## Task goal
All of the data, except its images, should be set down exactly as it appears.

## Extracted records
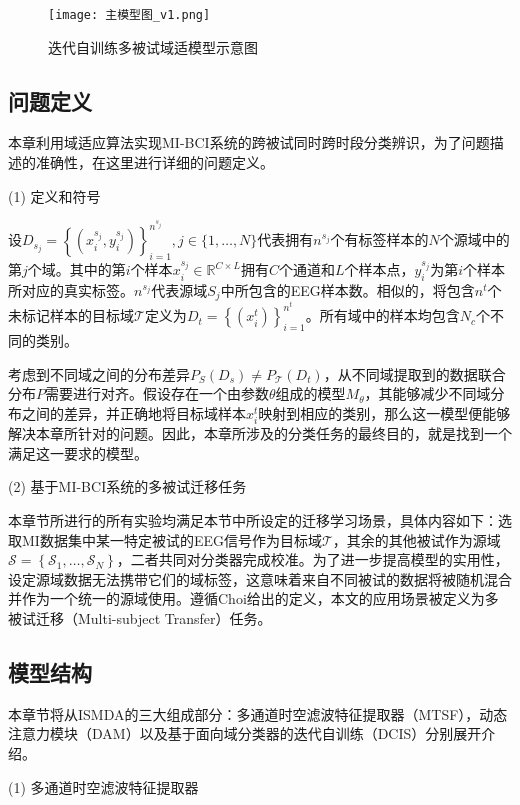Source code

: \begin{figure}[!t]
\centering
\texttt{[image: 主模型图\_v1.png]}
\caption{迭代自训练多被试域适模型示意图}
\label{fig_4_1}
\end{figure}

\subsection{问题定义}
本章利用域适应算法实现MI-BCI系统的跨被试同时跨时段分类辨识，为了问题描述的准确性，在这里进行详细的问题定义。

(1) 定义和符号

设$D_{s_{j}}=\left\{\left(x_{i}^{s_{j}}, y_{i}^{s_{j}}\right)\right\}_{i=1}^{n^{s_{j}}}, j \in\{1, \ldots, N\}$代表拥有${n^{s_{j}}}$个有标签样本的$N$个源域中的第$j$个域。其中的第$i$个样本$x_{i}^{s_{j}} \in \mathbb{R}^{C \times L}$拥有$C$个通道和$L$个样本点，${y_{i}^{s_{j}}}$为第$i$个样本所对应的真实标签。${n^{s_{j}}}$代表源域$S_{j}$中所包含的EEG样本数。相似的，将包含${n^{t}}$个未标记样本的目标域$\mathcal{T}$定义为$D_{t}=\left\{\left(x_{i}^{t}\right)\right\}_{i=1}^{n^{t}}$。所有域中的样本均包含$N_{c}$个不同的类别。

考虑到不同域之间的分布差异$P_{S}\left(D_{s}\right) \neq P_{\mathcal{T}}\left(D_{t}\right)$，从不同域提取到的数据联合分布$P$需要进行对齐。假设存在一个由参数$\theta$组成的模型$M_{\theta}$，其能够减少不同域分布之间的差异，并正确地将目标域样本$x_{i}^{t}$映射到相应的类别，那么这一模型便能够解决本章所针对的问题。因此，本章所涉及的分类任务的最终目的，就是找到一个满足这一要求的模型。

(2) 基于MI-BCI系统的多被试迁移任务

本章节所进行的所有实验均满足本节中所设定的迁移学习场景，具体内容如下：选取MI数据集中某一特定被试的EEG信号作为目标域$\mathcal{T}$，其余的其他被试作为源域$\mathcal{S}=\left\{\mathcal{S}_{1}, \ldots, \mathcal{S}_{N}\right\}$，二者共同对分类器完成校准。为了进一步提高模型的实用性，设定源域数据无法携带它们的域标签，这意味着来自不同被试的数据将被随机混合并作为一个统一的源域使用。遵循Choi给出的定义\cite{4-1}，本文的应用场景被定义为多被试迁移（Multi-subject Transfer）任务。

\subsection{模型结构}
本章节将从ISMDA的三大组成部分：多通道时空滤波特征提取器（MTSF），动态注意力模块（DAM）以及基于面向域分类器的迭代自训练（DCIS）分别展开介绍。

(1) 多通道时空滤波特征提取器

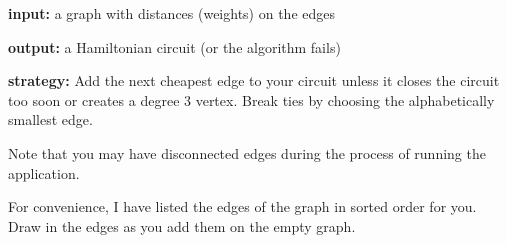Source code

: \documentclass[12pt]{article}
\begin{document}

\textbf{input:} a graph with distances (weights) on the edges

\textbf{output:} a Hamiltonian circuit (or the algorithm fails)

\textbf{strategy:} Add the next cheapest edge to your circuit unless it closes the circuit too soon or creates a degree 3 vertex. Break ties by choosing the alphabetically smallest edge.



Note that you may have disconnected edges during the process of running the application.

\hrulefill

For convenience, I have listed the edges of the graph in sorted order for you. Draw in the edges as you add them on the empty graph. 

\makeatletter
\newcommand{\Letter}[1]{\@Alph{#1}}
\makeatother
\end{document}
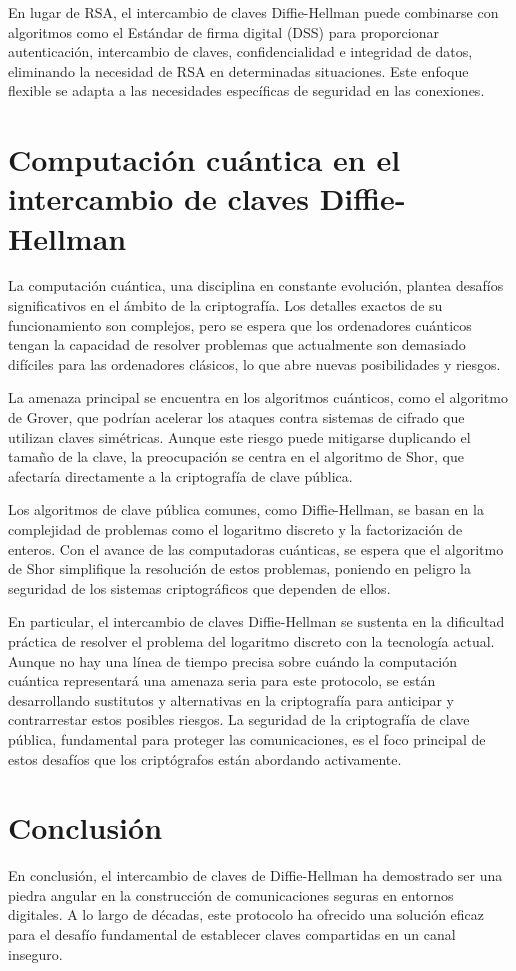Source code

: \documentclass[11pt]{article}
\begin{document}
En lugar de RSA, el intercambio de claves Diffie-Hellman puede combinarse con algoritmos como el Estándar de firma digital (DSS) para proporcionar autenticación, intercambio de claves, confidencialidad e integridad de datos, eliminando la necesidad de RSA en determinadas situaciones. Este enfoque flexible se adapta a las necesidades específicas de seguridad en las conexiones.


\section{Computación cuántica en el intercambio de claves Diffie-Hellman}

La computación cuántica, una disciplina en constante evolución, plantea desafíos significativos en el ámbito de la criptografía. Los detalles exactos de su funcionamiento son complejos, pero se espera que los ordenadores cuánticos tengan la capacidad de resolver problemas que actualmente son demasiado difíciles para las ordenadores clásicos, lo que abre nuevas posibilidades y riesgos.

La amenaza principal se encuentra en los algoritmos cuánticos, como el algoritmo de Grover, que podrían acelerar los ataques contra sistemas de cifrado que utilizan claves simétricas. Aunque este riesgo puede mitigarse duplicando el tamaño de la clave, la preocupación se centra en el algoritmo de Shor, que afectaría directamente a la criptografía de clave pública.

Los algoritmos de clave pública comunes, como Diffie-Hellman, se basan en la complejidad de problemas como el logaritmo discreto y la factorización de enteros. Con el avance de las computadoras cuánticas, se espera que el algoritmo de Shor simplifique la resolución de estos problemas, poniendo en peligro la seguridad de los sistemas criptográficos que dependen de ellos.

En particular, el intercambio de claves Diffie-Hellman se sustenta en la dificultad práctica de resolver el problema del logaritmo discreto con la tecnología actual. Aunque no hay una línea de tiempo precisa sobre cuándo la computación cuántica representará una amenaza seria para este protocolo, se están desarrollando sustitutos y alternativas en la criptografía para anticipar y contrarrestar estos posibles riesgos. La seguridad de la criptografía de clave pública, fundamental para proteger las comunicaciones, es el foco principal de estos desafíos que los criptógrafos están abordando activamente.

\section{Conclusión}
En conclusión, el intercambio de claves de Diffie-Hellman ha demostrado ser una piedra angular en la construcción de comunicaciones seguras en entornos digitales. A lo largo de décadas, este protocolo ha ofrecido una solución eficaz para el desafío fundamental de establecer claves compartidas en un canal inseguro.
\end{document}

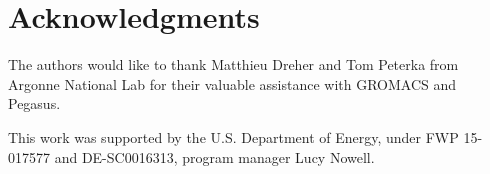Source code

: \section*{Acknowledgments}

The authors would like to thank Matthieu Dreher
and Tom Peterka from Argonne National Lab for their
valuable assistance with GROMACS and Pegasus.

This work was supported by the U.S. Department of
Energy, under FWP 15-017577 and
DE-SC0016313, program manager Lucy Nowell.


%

## Response to this task
Source code

: \begin{figure}[!t]
\centering
\texttt{[image: 主模型图\_v1.png]}
\caption{迭代自训练多被试域适模型示意图}
\label{fig_4_1}
\end{figure}

\subsection{问题定义}
本章利用域适应算法实现MI-BCI系统的跨被试同时跨时段分类辨识，为了问题描述的准确性，在这里进行详细的问题定义。

(1) 定义和符号

设$D_{s_{j}}=\left\{\left(x_{i}^{s_{j}}, y_{i}^{s_{j}}\right)\right\}_{i=1}^{n^{s_{j}}}, j \in\{1, \ldots, N\}$代表拥有${n^{s_{j}}}$个有标签样本的$N$个源域中的第$j$个域。其中的第$i$个样本$x_{i}^{s_{j}} \in \mathbb{R}^{C \times L}$拥有$C$个通道和$L$个样本点，${y_{i}^{s_{j}}}$为第$i$个样本所对应的真实标签。${n^{s_{j}}}$代表源域$S_{j}$中所包含的EEG样本数。相似的，将包含${n^{t}}$个未标记样本的目标域$\mathcal{T}$定义为$D_{t}=\left\{\left(x_{i}^{t}\right)\right\}_{i=1}^{n^{t}}$。所有域中的样本均包含$N_{c}$个不同的类别。

考虑到不同域之间的分布差异$P_{S}\left(D_{s}\right) \neq P_{\mathcal{T}}\left(D_{t}\right)$，从不同域提取到的数据联合分布$P$需要进行对齐。假设存在一个由参数$\theta$组成的模型$M_{\theta}$，其能够减少不同域分布之间的差异，并正确地将目标域样本$x_{i}^{t}$映射到相应的类别，那么这一模型便能够解决本章所针对的问题。因此，本章所涉及的分类任务的最终目的，就是找到一个满足这一要求的模型。

(2) 基于MI-BCI系统的多被试迁移任务

本章节所进行的所有实验均满足本节中所设定的迁移学习场景，具体内容如下：选取MI数据集中某一特定被试的EEG信号作为目标域$\mathcal{T}$，其余的其他被试作为源域$\mathcal{S}=\left\{\mathcal{S}_{1}, \ldots, \mathcal{S}_{N}\right\}$，二者共同对分类器完成校准。为了进一步提高模型的实用性，设定源域数据无法携带它们的域标签，这意味着来自不同被试的数据将被随机混合并作为一个统一的源域使用。遵循Choi给出的定义\cite{4-1}，本文的应用场景被定义为多被试迁移（Multi-subject Transfer）任务。

\subsection{模型结构}
本章节将从ISMDA的三大组成部分：多通道时空滤波特征提取器（MTSF），动态注意力模块（DAM）以及基于面向域分类器的迭代自训练（DCIS）分别展开介绍。

(1) 多通道时空滤波特征提取器

Source code

: \documentclass[12pt]{article}
\begin{document}

\textbf{input:} a graph with distances (weights) on the edges

\textbf{output:} a Hamiltonian circuit (or the algorithm fails)

\textbf{strategy:} Add the next cheapest edge to your circuit unless it closes the circuit too soon or creates a degree 3 vertex. Break ties by choosing the alphabetically smallest edge.



Note that you may have disconnected edges during the process of running the application.

\hrulefill

For convenience, I have listed the edges of the graph in sorted order for you. Draw in the edges as you add them on the empty graph. 

\makeatletter
\newcommand{\Letter}[1]{\@Alph{#1}}
\makeatother
\end{document}
Source code

: \documentclass[11pt]{article}
\begin{document}
En lugar de RSA, el intercambio de claves Diffie-Hellman puede combinarse con algoritmos como el Estándar de firma digital (DSS) para proporcionar autenticación, intercambio de claves, confidencialidad e integridad de datos, eliminando la necesidad de RSA en determinadas situaciones. Este enfoque flexible se adapta a las necesidades específicas de seguridad en las conexiones.


\section{Computación cuántica en el intercambio de claves Diffie-Hellman}

La computación cuántica, una disciplina en constante evolución, plantea desafíos significativos en el ámbito de la criptografía. Los detalles exactos de su funcionamiento son complejos, pero se espera que los ordenadores cuánticos tengan la capacidad de resolver problemas que actualmente son demasiado difíciles para las ordenadores clásicos, lo que abre nuevas posibilidades y riesgos.

La amenaza principal se encuentra en los algoritmos cuánticos, como el algoritmo de Grover, que podrían acelerar los ataques contra sistemas de cifrado que utilizan claves simétricas. Aunque este riesgo puede mitigarse duplicando el tamaño de la clave, la preocupación se centra en el algoritmo de Shor, que afectaría directamente a la criptografía de clave pública.

Los algoritmos de clave pública comunes, como Diffie-Hellman, se basan en la complejidad de problemas como el logaritmo discreto y la factorización de enteros. Con el avance de las computadoras cuánticas, se espera que el algoritmo de Shor simplifique la resolución de estos problemas, poniendo en peligro la seguridad de los sistemas criptográficos que dependen de ellos.

En particular, el intercambio de claves Diffie-Hellman se sustenta en la dificultad práctica de resolver el problema del logaritmo discreto con la tecnología actual. Aunque no hay una línea de tiempo precisa sobre cuándo la computación cuántica representará una amenaza seria para este protocolo, se están desarrollando sustitutos y alternativas en la criptografía para anticipar y contrarrestar estos posibles riesgos. La seguridad de la criptografía de clave pública, fundamental para proteger las comunicaciones, es el foco principal de estos desafíos que los criptógrafos están abordando activamente.

\section{Conclusión}
En conclusión, el intercambio de claves de Diffie-Hellman ha demostrado ser una piedra angular en la construcción de comunicaciones seguras en entornos digitales. A lo largo de décadas, este protocolo ha ofrecido una solución eficaz para el desafío fundamental de establecer claves compartidas en un canal inseguro.
\end{document}

Source code

: \section*{Acknowledgments}

The authors would like to thank Matthieu Dreher
and Tom Peterka from Argonne National Lab for their
valuable assistance with GROMACS and Pegasus.

This work was supported by the U.S. Department of
Energy, under FWP 15-017577 and
DE-SC0016313, program manager Lucy Nowell.


%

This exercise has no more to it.